* _Data to process_

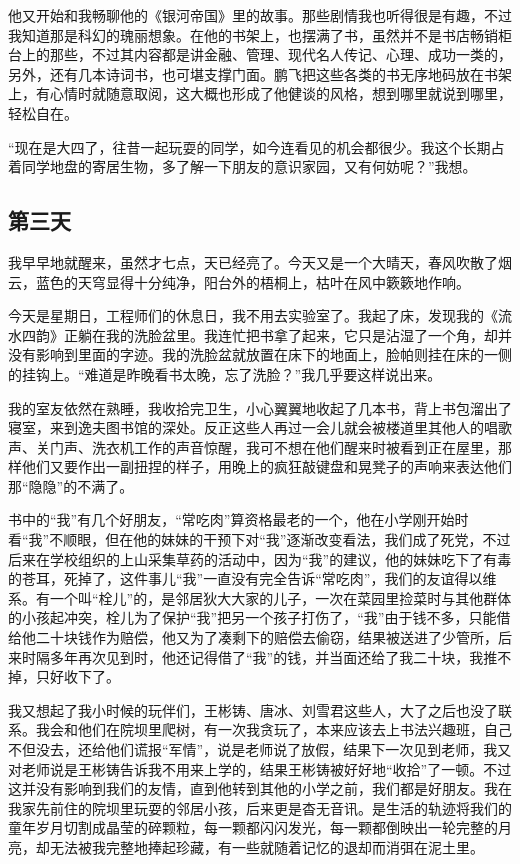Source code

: \documentclass[openany,scheme = chinese, linespread = 1.5]{ctexbook}
\begin{document}
他又开始和我畅聊他的《银河帝国》里的故事。那些剧情我也听得很是有趣，不过我知道那是科幻的瑰丽想象。在他的书架上，也摆满了书，虽然并不是书店畅销柜台上的那些，不过其内容都是讲金融、管理、现代名人传记、心理、成功一类的，另外，还有几本诗词书，也可堪支撑门面。鹏飞把这些各类的书无序地码放在书架上，有心情时就随意取阅，这大概也形成了他健谈的风格，想到哪里就说到哪里，轻松自在。

“现在是大四了，往昔一起玩耍的同学，如今连看见的机会都很少。我这个长期占着同学地盘的寄居生物，多了解一下朋友的意识家园，又有何妨呢？”我想。

\subsection*{第三天}

我早早地就醒来，虽然才七点，天已经亮了。今天又是一个大晴天，春风吹散了烟云，蓝色的天穹显得十分纯净，阳台外的梧桐上，枯叶在风中簌簌地作响。

今天是星期日，工程师们的休息日，我不用去实验室了。我起了床，发现我的《流水四韵》正躺在我的洗脸盆里。我连忙把书拿了起来，它只是沾湿了一个角，却并没有影响到里面的字迹。我的洗脸盆就放置在床下的地面上，脸帕则挂在床的一侧的挂钩上。“难道是昨晚看书太晚，忘了洗脸？”我几乎要这样说出来。

我的室友依然在熟睡，我收拾完卫生，小心翼翼地收起了几本书，背上书包溜出了寝室，来到逸夫图书馆的深处。反正这些人再过一会儿就会被楼道里其他人的唱歌声、关门声、洗衣机工作的声音惊醒，我可不想在他们醒来时被看到正在屋里，那样他们又要作出一副扭捏的样子，用晚上的疯狂敲键盘和晃凳子的声响来表达他们那“隐隐”的不满了。

书中的“我”有几个好朋友，“常吃肉”算资格最老的一个，他在小学刚开始时看“我”不顺眼，但在他的妹妹的干预下对“我”逐渐改变看法，我们成了死党，不过后来在学校组织的上山采集草药的活动中，因为“我”的建议，他的妹妹吃下了有毒的苍耳，死掉了，这件事儿“我”一直没有完全告诉“常吃肉”，我们的友谊得以维系。有一个叫“栓儿”的，是邻居狄大大家的儿子，一次在菜园里捡菜时与其他群体的小孩起冲突，栓儿为了保护“我”把另一个孩子打伤了，“我”由于钱不多，只能借给他二十块钱作为赔偿，他又为了凑剩下的赔偿去偷窃，结果被送进了少管所，后来时隔多年再次见到时，他还记得借了“我”的钱，并当面还给了我二十块，我推不掉，只好收下了。

我又想起了我小时候的玩伴们，王彬铸、唐冰、刘雪君这些人，大了之后也没了联系。我会和他们在院坝里爬树，有一次我贪玩了，本来应该去上书法兴趣班，自己不但没去，还给他们谎报“军情”，说是老师说了放假，结果下一次见到老师，我又对老师说是王彬铸告诉我不用来上学的，结果王彬铸被好好地“收拾”了一顿。不过这并没有影响到我们的友情，直到他转到其他的小学之前，我们都是好朋友。我在我家先前住的院坝里玩耍的邻居小孩，后来更是杳无音讯。是生活的轨迹将我们的童年岁月切割成晶莹的碎颗粒，每一颗都闪闪发光，每一颗都倒映出一轮完整的月亮，却无法被我完整地捧起珍藏，有一些就随着记忆的退却而消弭在泥土里。
\end{document}

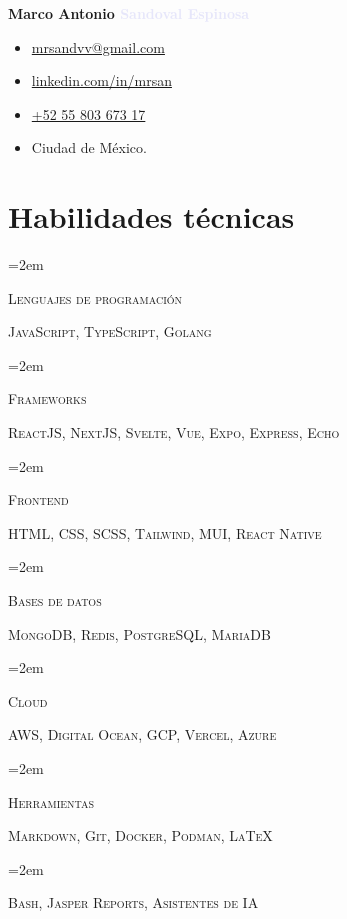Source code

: \documentclass[letterpaper]{article}
\newlength{\spacebox}
\newcommand{\skill}[2]{
\noindent\hangindent=2em\hangafter=0
\parbox{3\spacebox}{
\textsc{#1}}
#2 \par
\vspace{0.5em}
}
\begin{document}
\thispagestyle{empty}
\noindent
\textbf{\Huge \textcolor{darklavender}{Marco Antonio} \textcolor{lavender}{Sandoval Espinosa}}\par

\begin{flushleft}

\end{flushleft}\par

\noindent
\begin{itemize}[itemsep=0em]
\item[\faAt] \href{mailto:mrsandvv@gmail.com}{mrsandvv@gmail.com}
\item[\faLinkedin]\href{https://linkedin.com/in/mrsan}{linkedin.com/in/mrsan}
\item[\faPhone] \href{tel:+525580367317}{+52 55 803 673 17}
\item[\faMapMarker] \textcolor{darklavender}{Ciudad de México.}
\end{itemize}

\section*{Habilidades técnicas}
\skill{Lenguajes de programación}{\textsc{JavaScript},  \textsc{TypeScript},  \textsc{Golang} }
\skill{Frameworks}{\textsc{ReactJS, NextJS, Svelte, Vue, Expo, Express, Echo}}
\skill{Frontend}{\textsc{HTML, CSS, SCSS, Tailwind, MUI, React Native}}
\skill{Bases de datos}{\textsc{MongoDB, Redis, PostgreSQL, MariaDB}}
\skill{Cloud}{\textsc{AWS, Digital Ocean, GCP, Vercel, Azure}}
\skill{Herramientas}{\textsc{Markdown, Git, Docker, Podman, \LaTeX}}
\skill{ }{\textsc{Bash, Jasper Reports, Asistentes de IA}}
\end{document}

* _Exercise requirements_
Wherever "textsc" turns up in the records, copy the whole line.

* _Reply to the exercise_
\textsc{#1}}
\skill{Lenguajes de programación}{\textsc{JavaScript},  \textsc{TypeScript},  \textsc{Golang} }
\skill{Frameworks}{\textsc{ReactJS, NextJS, Svelte, Vue, Expo, Express, Echo}}
\skill{Frontend}{\textsc{HTML, CSS, SCSS, Tailwind, MUI, React Native}}
\skill{Bases de datos}{\textsc{MongoDB, Redis, PostgreSQL, MariaDB}}
\skill{Cloud}{\textsc{AWS, Digital Ocean, GCP, Vercel, Azure}}
\skill{Herramientas}{\textsc{Markdown, Git, Docker, Podman, \LaTeX}}
\skill{ }{\textsc{Bash, Jasper Reports, Asistentes de IA}}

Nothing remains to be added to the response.